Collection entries
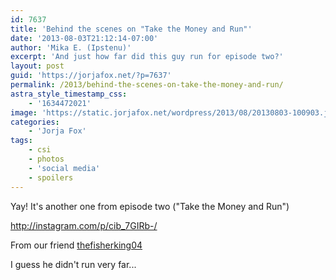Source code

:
 ```yaml
---
id: 7637
title: 'Behind the scenes on "Take the Money and Run"'
date: '2013-08-03T21:12:14-07:00'
author: 'Mika E. (Ipstenu)'
excerpt: 'And just how far did this guy run for episode two?'
layout: post
guid: 'https://jorjafox.net/?p=7637'
permalink: /2013/behind-the-scenes-on-take-the-money-and-run/
astra_style_timestamp_css:
    - '1634472021'
image: 'https://static.jorjafox.net/wordpress/2013/08/20130803-100903.jpg'
categories:
    - 'Jorja Fox'
tags:
    - csi
    - photos
    - 'social media'
    - spoilers
---
```


Yay! It's another one from episode two ("Take the Money and Run")

http://instagram.com/p/cib_7GIRb-/

From our friend <a href="http://instagram.com/p/cib_7GIRb-/">thefisherking04</a>

I guess he didn't run very far...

**Work to be completed**
Report how many lines in the data above contain "https", without any other words.

**Your solution**
2